While I could get Liquibase to work by generating a ChangeLog XML file, I really wish it were easier to generate a ChangeLog object (or is that another one) without generating an XML file.
The workflow I had considered for the hibernate/liquibase integration is to look at the hibernate mapping and database and build an XML file so that the the XML file can be inspected to ensure that the generated changes are actually what is expected. For example, it is easy for a column rename to be interpreted as a column drop and column add but you don’t want to actually do that or you will lose data.
OK well, it’s just a case of extending/implementing each and every object until I can at last pass at least a Dom4J document as the root of the changelog (yes, I also happen to hate Sun’s XML APIs…).
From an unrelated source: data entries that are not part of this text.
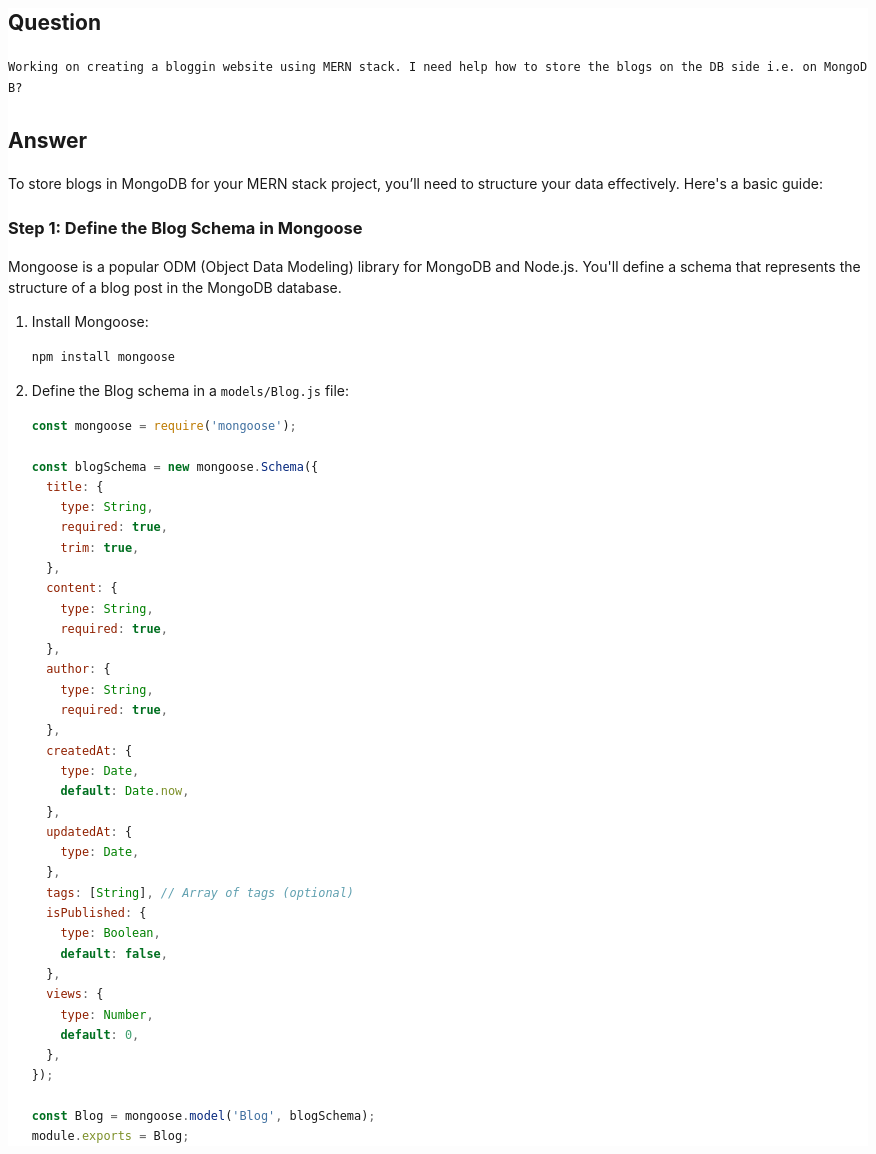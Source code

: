 ## Question
```
Working on creating a bloggin website using MERN stack. I need help how to store the blogs on the DB side i.e. on MongoDB?
```

## Answer
To store blogs in MongoDB for your MERN stack project, you’ll need to structure your data effectively. Here's a basic guide:

### Step 1: Define the Blog Schema in Mongoose
Mongoose is a popular ODM (Object Data Modeling) library for MongoDB and Node.js. You'll define a schema that represents the structure of a blog post in the MongoDB database.

1. Install Mongoose:
   ```bash
   npm install mongoose
   ```

2. Define the Blog schema in a `models/Blog.js` file:

   ```js
   const mongoose = require('mongoose');

   const blogSchema = new mongoose.Schema({
     title: {
       type: String,
       required: true,
       trim: true,
     },
     content: {
       type: String,
       required: true,
     },
     author: {
       type: String,
       required: true,
     },
     createdAt: {
       type: Date,
       default: Date.now,
     },
     updatedAt: {
       type: Date,
     },
     tags: [String], // Array of tags (optional)
     isPublished: {
       type: Boolean,
       default: false,
     },
     views: {
       type: Number,
       default: 0,
     },
   });

   const Blog = mongoose.model('Blog', blogSchema);
   module.exports = Blog;
   ```
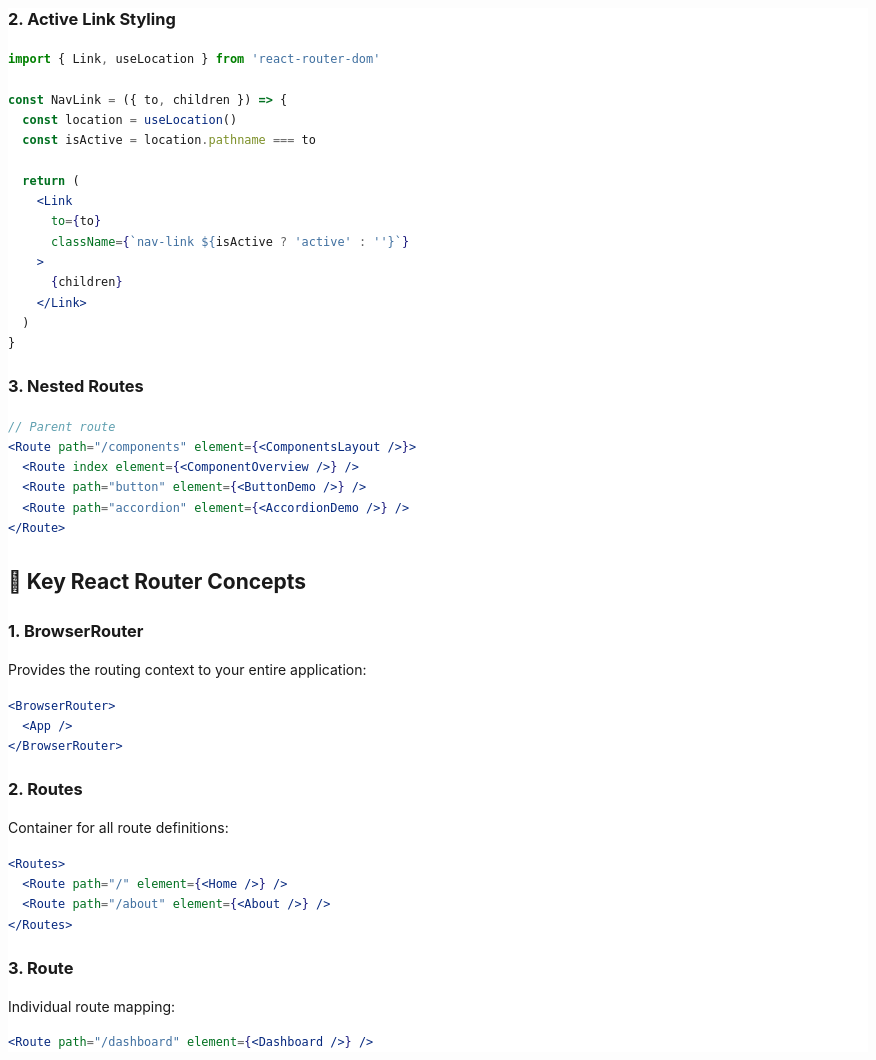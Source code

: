 ### 2. Active Link Styling

```jsx
import { Link, useLocation } from 'react-router-dom'

const NavLink = ({ to, children }) => {
  const location = useLocation()
  const isActive = location.pathname === to
  
  return (
    <Link 
      to={to}
      className={`nav-link ${isActive ? 'active' : ''}`}
    >
      {children}
    </Link>
  )
}
```

### 3. Nested Routes

```jsx
// Parent route
<Route path="/components" element={<ComponentsLayout />}>
  <Route index element={<ComponentOverview />} />
  <Route path="button" element={<ButtonDemo />} />
  <Route path="accordion" element={<AccordionDemo />} />
</Route>
```

## 🎯 Key React Router Concepts

### 1. BrowserRouter
Provides the routing context to your entire application:
```jsx
<BrowserRouter>
  <App />
</BrowserRouter>
```

### 2. Routes
Container for all route definitions:
```jsx
<Routes>
  <Route path="/" element={<Home />} />
  <Route path="/about" element={<About />} />
</Routes>
```

### 3. Route
Individual route mapping:
```jsx
<Route path="/dashboard" element={<Dashboard />} />
```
That’s not my plan. I separate the DDL operations in two: the ones which can be executed without affecting current DML sessions (creating tables, adding columns etc) and the ones which do affect current DML sessions (removing tables, adding constraints, dropping columns etc). I plan to handle these using specially crafted sessions which are schema-aware (I plan not to use POJOs at all for DML - they are not suited for the task).
Liquibase is the best solution I found for DDL, I just wish it were easier to use without filesystem backings
The normal usage of liquibase is to have physical files, but I would think you should be able to use the DatabaseChangeLog object without one. With 2.0, I attempted to refactor the codebase so you have various changelog parsers who convert from the physical file to the in-memory DatabaseChangeLog object. From that point, there all logic is taken from the changelog object, not from the original file. In your case, you should be able to build up the DatabaseChangeLog object yourself without using ChangeLogSAXHandler at all or any files at all.
You will need to assign a logical file name to your databasechangelog object, but that can be completely arbitrary and not map to an actual file.
ResourceAccessor would only be applicable if you did an sqlFile call, but you would only be doing that if you are creating physical sql files.